13

There are times when it's helpful to check a non-repeatable IEnumerable to see whether or not it's empty. LINQ's Any doesn't work well for this, since it consumes the first element of the sequence, e.g.

if(input.Any())
{
    foreach(int i in input)
    {
        // Will miss the first element for non-repeatable sequences!
    }
}

(Note: I'm aware that there's no need to do the check in this case - it's just an example! The real-world example is performing a Zip against a right-hand IEnumerable that can potentially be empty. If it's empty, I want the result to be the left-hand IEnumerable as-is.)

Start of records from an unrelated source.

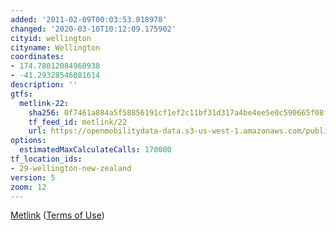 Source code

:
 ```yaml
---
added: '2011-02-09T00:03:53.018978'
changed: '2020-03-10T10:12:09.175902'
cityid: wellington
cityname: Wellington
coordinates:
- 174.78012084960938
- -41.29328546081614
description: ''
gtfs:
  metlink-22:
    sha256: 0f7461a884a5f58856191cf1ef2c11bf31d317a4be4ee5e0c590665f08f5da6e
    tf_feed_id: metlink/22
    url: https://openmobilitydata-data.s3-us-west-1.amazonaws.com/public/feeds/metlink/22/20200303/gtfs.zip
options:
  estimatedMaxCalculateCalls: 170000
tf_location_ids:
- 29-wellington-new-zealand
version: 5
zoom: 12
---
```


[Metlink](http://www.metlink.org.nz/) ([Terms of Use](http://www.metlink.org.nz/gtf-terms-of-use/))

I've come up with a potential solution that looks like this:

private static IEnumerable<T> NullifyIfEmptyHelper<T>(IEnumerator<T> e)
{
    using(e)
    {
        do
        {
            yield return e.Current;
        } while (e.MoveNext());
    }
}

public static IEnumerable<T> NullifyIfEmpty<T>(this IEnumerable<T> source)
{
    IEnumerator<T> e = source.GetEnumerator();
    if(e.MoveNext())
    {
        return NullifyIfEmptyHelper(e);
    }
    else
    {
        e.Dispose();
        return null;
    }
}

This can then be used as follows:

input = input.NullifyIfEmpty();
if(input != null)
{
    foreach(int i in input)
    {
        // Will include the first element.
    }
}

I have two questions about this:

1) Is this a reasonable thing to do? Is it likely to be problematic from a performance point of view? (I'd guess not, but worth asking.)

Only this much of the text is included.